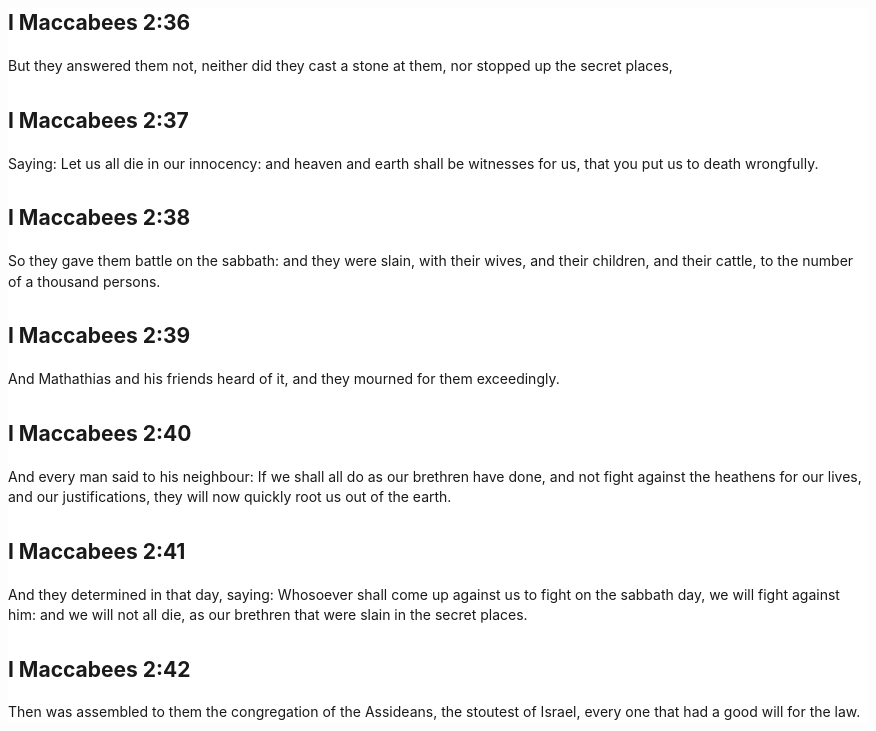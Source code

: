 ## I Maccabees 2:36

But they answered them not, neither did they cast a stone at them, nor stopped up the secret places,


<a id="orgd4b0690"></a>

## I Maccabees 2:37

Saying: Let us all die in our innocency: and heaven and earth shall be witnesses for us, that you put us to death wrongfully.


<a id="orgd0938e1"></a>

## I Maccabees 2:38

So they gave them battle on the sabbath: and they were slain, with their wives, and their children, and their cattle, to the number of a thousand persons.


<a id="org340211d"></a>

## I Maccabees 2:39

And Mathathias and his friends heard of it, and they mourned for them exceedingly.


<a id="org1b950be"></a>

## I Maccabees 2:40

And every man said to his neighbour: If we shall all do as our brethren have done, and not fight against the heathens for our lives, and our justifications, they will now quickly root us out of the earth.


<a id="orgc93388a"></a>

## I Maccabees 2:41

And they determined in that day, saying: Whosoever shall come up against us to fight on the sabbath day, we will fight against him: and we will not all die, as our brethren that were slain in the secret places.


<a id="orge4900b4"></a>

## I Maccabees 2:42

Then was assembled to them the congregation of the Assideans, the stoutest of Israel, every one that had a good will for the law.


<a id="org88b18e5"></a>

====

DIRECTIONS FOR THIS TASK
The required answer is the number of lines in the listing above that contain the word "brethren", with nothing added.

TASK SOLUTION
2